Maintaining clarity sounds straightforward. But it’s easy to get lost in jargon that gets in the way of a clear and coherent message.
So how can we strive for clarity in a world that is anything but simple and straightforward? Here are some tips to help.
Understand your client
Understanding your client is a given. It’s an essential part of providing excellent service and meeting your client’s needs. To deliver valuable PR, it’s especially important to understand a client’s core purpose as this underpins their key messages. Those key messages are central to all PR activity.
To centre a client’s key messages in your work, ensure your team has access to an up-to-date description of the client and its core purpose. Keep this information in an easily accessible place, along with other key information such as the names of the people working on the account and their respective responsibilities. Your team can use this information as a basic guide for work on the account.
Including key messaging in individual pieces of content, such as a blog or a press release, is also important. Use a checklist or briefing document to pin down the purpose of the content and the key messages to be included. This should be done ahead of drafting to ensure the writing meets its purpose from the start. Putting purpose front and centre makes it easier to create content that is clear and meaningful.
Adjust your writing style
Adaptable writing is an essential skill in PR. For those new to the sector or fresh out of university, it’s tempting to continue writing as you always have. But the range of mediums we write for in PR (short comment, opinion articles, press releases) all have different styles. Many of these require short, snappy sentences to keep an audience’s attention.
Having recently made the transition into PR from academia, I’ve had to adjust my own writing style. I find it helpful to question the purpose of each word in a sentence. If a word isn’t ‘doing’ anything, it doesn’t need to be there. Simple language goes a long way.
Adjusting your writing style can be arduous, but there are tools to point you in the right direction. Applications such as Grammarly and Hemingway check readability, as well as grammar and spelling. By highlighting long sentences or use of the passive voice, they nudge you towards creating clearly written content. These small changes mean your audience stays interested and you get the desired message across.
Maintain clarity across the board
Keeping things simple and clear is helpful in all contexts. Ultimately, clarity makes everyone’s lives easier.
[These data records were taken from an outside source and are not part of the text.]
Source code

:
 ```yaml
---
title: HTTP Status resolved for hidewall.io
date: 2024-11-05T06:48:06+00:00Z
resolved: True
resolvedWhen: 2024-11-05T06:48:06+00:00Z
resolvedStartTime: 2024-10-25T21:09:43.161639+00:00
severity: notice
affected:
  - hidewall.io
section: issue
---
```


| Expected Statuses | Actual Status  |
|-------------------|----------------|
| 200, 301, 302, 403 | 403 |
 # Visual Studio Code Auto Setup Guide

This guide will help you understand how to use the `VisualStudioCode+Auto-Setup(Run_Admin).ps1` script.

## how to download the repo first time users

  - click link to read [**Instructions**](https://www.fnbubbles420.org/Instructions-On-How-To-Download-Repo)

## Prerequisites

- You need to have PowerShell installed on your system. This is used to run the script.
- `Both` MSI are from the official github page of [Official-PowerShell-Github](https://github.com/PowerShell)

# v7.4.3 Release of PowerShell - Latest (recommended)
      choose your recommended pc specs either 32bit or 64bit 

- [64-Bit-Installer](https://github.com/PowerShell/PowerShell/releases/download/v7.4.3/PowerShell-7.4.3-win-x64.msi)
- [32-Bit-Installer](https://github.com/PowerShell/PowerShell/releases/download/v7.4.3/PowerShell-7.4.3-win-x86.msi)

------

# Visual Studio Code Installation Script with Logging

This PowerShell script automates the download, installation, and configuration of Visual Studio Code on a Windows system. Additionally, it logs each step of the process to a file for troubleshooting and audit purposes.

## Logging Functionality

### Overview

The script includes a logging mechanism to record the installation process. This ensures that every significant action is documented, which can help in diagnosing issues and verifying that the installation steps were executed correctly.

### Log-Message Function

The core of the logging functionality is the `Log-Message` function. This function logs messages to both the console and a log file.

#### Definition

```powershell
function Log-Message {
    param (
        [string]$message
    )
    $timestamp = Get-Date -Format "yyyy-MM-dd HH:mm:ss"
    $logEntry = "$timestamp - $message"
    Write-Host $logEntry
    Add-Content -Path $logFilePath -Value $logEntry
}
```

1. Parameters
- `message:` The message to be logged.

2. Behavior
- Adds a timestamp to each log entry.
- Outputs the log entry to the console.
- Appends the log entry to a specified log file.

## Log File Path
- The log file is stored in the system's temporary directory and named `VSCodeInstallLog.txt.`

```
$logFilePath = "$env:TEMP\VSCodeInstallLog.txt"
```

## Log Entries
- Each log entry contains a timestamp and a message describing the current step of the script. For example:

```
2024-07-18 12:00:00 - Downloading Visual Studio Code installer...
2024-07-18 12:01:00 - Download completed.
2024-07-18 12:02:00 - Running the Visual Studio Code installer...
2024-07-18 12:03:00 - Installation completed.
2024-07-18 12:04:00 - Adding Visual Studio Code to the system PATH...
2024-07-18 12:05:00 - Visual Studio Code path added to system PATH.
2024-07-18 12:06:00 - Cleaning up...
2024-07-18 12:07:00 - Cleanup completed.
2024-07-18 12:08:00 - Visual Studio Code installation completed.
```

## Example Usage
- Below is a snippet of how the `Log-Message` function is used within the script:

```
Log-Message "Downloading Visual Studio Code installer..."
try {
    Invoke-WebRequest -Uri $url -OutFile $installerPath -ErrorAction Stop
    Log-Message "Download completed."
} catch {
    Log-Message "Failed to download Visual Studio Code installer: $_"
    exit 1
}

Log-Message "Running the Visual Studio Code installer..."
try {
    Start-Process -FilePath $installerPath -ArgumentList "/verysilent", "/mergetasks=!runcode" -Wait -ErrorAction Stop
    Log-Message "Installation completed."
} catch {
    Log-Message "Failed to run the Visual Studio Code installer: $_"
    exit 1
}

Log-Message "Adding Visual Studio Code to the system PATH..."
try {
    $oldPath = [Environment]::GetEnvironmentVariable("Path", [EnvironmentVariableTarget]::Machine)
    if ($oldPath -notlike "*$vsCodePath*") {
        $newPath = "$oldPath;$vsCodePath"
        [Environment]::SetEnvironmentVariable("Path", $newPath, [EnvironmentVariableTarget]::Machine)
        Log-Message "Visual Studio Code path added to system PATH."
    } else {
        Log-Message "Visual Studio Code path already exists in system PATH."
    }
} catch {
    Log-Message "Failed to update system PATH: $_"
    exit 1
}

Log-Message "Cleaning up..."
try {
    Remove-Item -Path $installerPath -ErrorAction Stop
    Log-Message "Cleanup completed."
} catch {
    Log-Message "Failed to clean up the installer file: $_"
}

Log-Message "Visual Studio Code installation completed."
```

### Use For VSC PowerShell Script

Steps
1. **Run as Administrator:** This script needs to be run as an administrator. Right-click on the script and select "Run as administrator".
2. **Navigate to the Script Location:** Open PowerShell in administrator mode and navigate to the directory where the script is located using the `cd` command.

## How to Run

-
From a demand-generation point of view, clear content is user-friendly. A potential customer is more likely to enjoy an easy-to-read blog. They’re also more likely to get the information they need from it. Similarly, communicating clearly with a journalist ensures they get the information needed to produce a great story. Better communication secures better coverage.
Importantly, clarity need not come at the expense of nuance or technicality. You can still communicate complex concepts using simple language. Technical terms do have their place. It’s just important to avoid overusing technical terms and complex language that aren’t accessible to the reader.
Back to basics
We could all use more clarity in our busy lives. Going back to basics and focusing on key messages and simple language is a great starting point. The benefits of making this small shift can be significant. After all, in a world full of noise, simple and straightforward communication stands out.